I guess they’d rather have me looking at ads than paying for a service — to be a consumer rather than a customer.
Yet Flickr is still relatively free of the load-slowing spyware typical of most commercial websites. (There’s just ScoreCard Research Beacon and Yahoo Analytics. I have the former turned off, but I leave the latter on. Seems harmless enough.)
Anyway, I’m not sure what’s up with Pro accounts. Nothing, I guess.
But the problems remain. From The Intention Economy:
A similar problem comes up when you have multiple accounts with one site or service, and therefore multiple namespaces, each with its own login and password. For example, I use four different Flickr accounts, each with its own photo directory:
The first is mine alone. The second I share with other people at Linux Journal. The third I share with other people at the Berkman Center. The fourth I share with other people who also write for the same blog.

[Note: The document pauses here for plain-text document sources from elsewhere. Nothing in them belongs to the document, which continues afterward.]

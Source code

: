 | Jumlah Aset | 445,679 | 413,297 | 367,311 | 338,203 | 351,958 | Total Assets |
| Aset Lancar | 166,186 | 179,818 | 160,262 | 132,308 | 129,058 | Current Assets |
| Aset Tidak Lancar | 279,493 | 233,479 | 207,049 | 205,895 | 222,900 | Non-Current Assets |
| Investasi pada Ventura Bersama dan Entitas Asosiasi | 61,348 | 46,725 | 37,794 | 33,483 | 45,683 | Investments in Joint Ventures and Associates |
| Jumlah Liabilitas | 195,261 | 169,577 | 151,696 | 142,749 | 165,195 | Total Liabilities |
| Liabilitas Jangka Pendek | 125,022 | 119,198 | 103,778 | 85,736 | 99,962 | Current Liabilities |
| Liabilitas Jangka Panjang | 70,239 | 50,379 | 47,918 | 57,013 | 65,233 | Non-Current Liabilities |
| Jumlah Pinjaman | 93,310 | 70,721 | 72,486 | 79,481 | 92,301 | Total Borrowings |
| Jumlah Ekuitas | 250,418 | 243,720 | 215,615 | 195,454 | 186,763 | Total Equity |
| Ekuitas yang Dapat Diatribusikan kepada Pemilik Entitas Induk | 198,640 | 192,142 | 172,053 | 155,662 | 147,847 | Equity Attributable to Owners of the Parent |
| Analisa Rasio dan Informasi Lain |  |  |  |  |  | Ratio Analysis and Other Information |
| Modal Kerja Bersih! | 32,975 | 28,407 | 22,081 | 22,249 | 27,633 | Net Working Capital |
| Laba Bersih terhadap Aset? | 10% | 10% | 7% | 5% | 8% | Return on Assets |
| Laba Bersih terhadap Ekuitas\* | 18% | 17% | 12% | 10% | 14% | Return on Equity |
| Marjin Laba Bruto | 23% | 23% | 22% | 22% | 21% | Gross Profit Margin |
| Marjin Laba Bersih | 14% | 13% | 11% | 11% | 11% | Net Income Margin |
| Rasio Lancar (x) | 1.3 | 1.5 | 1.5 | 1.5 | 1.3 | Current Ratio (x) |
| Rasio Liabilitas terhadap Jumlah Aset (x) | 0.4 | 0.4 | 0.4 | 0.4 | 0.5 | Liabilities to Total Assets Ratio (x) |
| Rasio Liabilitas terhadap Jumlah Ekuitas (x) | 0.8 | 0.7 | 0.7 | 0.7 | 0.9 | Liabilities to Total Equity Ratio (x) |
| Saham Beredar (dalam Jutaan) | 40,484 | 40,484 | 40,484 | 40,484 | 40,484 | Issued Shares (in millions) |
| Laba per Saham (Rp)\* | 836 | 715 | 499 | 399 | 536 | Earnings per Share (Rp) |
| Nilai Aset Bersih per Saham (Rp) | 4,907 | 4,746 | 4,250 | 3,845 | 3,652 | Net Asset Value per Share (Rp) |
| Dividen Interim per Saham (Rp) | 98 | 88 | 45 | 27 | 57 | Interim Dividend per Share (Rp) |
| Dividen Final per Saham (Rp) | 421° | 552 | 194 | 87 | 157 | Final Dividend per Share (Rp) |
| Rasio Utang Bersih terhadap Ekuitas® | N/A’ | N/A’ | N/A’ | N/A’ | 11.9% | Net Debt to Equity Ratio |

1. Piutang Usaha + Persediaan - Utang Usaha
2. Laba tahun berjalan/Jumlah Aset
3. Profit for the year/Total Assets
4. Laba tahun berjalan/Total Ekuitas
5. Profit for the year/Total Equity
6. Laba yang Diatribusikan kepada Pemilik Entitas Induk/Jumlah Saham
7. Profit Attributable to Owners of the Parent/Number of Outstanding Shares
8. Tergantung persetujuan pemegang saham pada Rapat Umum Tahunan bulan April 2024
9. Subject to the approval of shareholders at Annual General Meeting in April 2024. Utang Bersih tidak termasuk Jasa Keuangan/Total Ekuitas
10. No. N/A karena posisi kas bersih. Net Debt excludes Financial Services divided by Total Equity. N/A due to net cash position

Flickr in each case calls me by the second person singular “you,” and does not federate the four. To them I am four different individuals: one cow, four calves. (Never mind that three of those sites have many people uploading pictures, each pretending to be the same calf.) My only choice for dealing with this absurdity is deciding which kind of four-headed calf I wish to be. Either I use one browser with four different logins and passwords, or I use four different browsers, each with its own jar of cookies. Both choices are awful, but I have to choose one. So I take the second option, and use one browser per account—on just one laptop. When I use other laptops, or my iPhone, my Android, or the family Nokia N900, iPod Touch or iPad, I’m usually the first kind of calf, using one browser to login and logout every time I post pictures to a different account. Which I mostly don’t do at all, because it’s one big pain in my many asses.
As it happens I’m having a problem with the Infrastructure account: I’ve lost the login and password. At this point the account is mine alone: I’m the only one paying for it, and the only one using it. But I haven’t been able to raise a human being, so far, at Flickr. I could share my email exchange with the automated process there, but there’s no point. I’d rather just have the problem fixed.